Still, big challenges persist. It “goes without saying that more resources are needed” and remote, hard-to-reach areas remain underserved. Further, Sierra Leone’s high teenage pregnancy rate is contributing to the “vicious cycle of malnutrition” because young mothers can have trouble affording food for their children and maintaining exclusive breastfeeding, which is essential for growth and development in infants. But overall, Aminata and her colleagues have dramatically increased nutritional coverage across the country and are reaching far more people than ever before.
Extremely accomplished but notably humble, Aminata is quick to share the credit for these achievements. She is married with two kids and loves her job almost to the point of gushing. She admits her work can be frustrating, but “you don’t do this for any other reason than keeping children healthy and helping mothers enjoy their children.” Says Aminata, “It is so rewarding to see malnourished children come in and get better,” and it will be “that much more rewarding when the malnutrition rates go down.”
Although malnutrition is a complex ailment easily exacerbated by medical complications, to Aminata, the appeal of being a nutritionist is that “you can see people get well right before your eyes.” She has watched countless children and women recover quickly with “just nutritious food and proper care.” And while it remains critical to address the myriad complexities of nutrition, it does not intrinsically make sense why some people get enough food and others do not.
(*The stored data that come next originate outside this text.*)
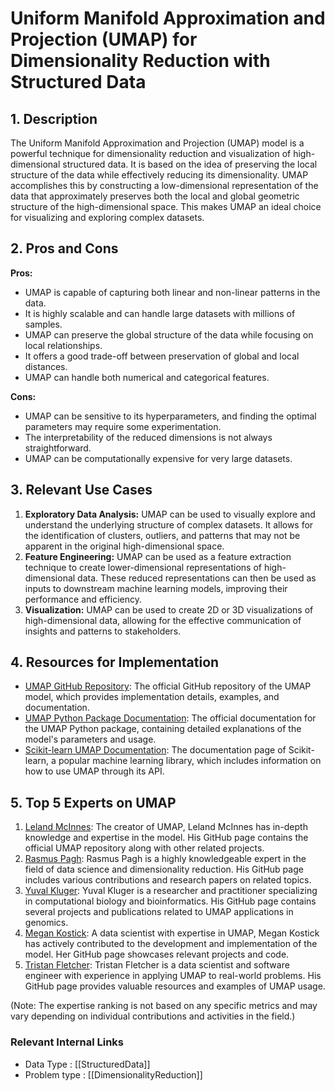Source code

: # Uniform Manifold Approximation and Projection (UMAP) for Dimensionality Reduction with Structured Data

## 1. Description
The Uniform Manifold Approximation and Projection (UMAP) model is a powerful technique for dimensionality reduction and visualization of high-dimensional structured data. It is based on the idea of preserving the local structure of the data while effectively reducing its dimensionality. UMAP accomplishes this by constructing a low-dimensional representation of the data that approximately preserves both the local and global geometric structure of the high-dimensional space. This makes UMAP an ideal choice for visualizing and exploring complex datasets.

## 2. Pros and Cons
**Pros:**
- UMAP is capable of capturing both linear and non-linear patterns in the data.
- It is highly scalable and can handle large datasets with millions of samples.
- UMAP can preserve the global structure of the data while focusing on local relationships.
- It offers a good trade-off between preservation of global and local distances.
- UMAP can handle both numerical and categorical features.

**Cons:**
- UMAP can be sensitive to its hyperparameters, and finding the optimal parameters may require some experimentation.
- The interpretability of the reduced dimensions is not always straightforward.
- UMAP can be computationally expensive for very large datasets.

## 3. Relevant Use Cases
1. **Exploratory Data Analysis:** UMAP can be used to visually explore and understand the underlying structure of complex datasets. It allows for the identification of clusters, outliers, and patterns that may not be apparent in the original high-dimensional space.
2. **Feature Engineering:** UMAP can be used as a feature extraction technique to create lower-dimensional representations of high-dimensional data. These reduced representations can then be used as inputs to downstream machine learning models, improving their performance and efficiency.
3. **Visualization:** UMAP can be used to create 2D or 3D visualizations of high-dimensional data, allowing for the effective communication of insights and patterns to stakeholders.

## 4. Resources for Implementation
- [UMAP GitHub Repository](https://github.com/lmcinnes/umap): The official GitHub repository of the UMAP model, which provides implementation details, examples, and documentation.
- [UMAP Python Package Documentation](https://umap-learn.readthedocs.io/): The official documentation for the UMAP Python package, containing detailed explanations of the model's parameters and usage.
- [Scikit-learn UMAP Documentation](https://scikit-learn.org/stable/modules/generated/sklearn.manifold.UMAP.html): The documentation page of Scikit-learn, a popular machine learning library, which includes information on how to use UMAP through its API.

## 5. Top 5 Experts on UMAP
1. [Leland McInnes](https://github.com/lmcinnes): The creator of UMAP, Leland McInnes has in-depth knowledge and expertise in the model. His GitHub page contains the official UMAP repository along with other related projects.
2. [Rasmus Pagh](https://github.com/pagh): Rasmus Pagh is a highly knowledgeable expert in the field of data science and dimensionality reduction. His GitHub page includes various contributions and research papers on related topics.
3. [Yuval Kluger](https://github.com/klugerlab): Yuval Kluger is a researcher and practitioner specializing in computational biology and bioinformatics. His GitHub page contains several projects and publications related to UMAP applications in genomics.
4. [Megan Kostick](https://github.com/mkostick): A data scientist with expertise in UMAP, Megan Kostick has actively contributed to the development and implementation of the model. Her GitHub page showcases relevant projects and code.
5. [Tristan Fletcher](https://github.com/tfletcher): Tristan Fletcher is a data scientist and software engineer with experience in applying UMAP to real-world problems. His GitHub page provides valuable resources and examples of UMAP usage.

(Note: The expertise ranking is not based on any specific metrics and may vary depending on individual contributions and activities in the field.)


 ### Relevant Internal Links
- Data Type : [[StructuredData]]
- Problem type : [[DimensionalityReduction]]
It should be simple; we should be able to get this right.
With people like Aminata at the helm, we just might one day.
Aminata Shamit Koroma is an honoree of the REAL Awards, a first-of-its-kind global awards program designed to develop greater respect and appreciation for the lifesaving care provided by health workers around the world. An initiative of the Frontline Health Workers Coalition, the REAL Awards seeks to demonstrate the universal and urgent need for more trained and supported health workers on the frontlines. International Medical Corps nominated Ms. Koroma, Sierra Leone’s National Nutrition Program Manager, for the REAL Awards. She will be honored at a celebration in Sierra Leone on April 12, 2013.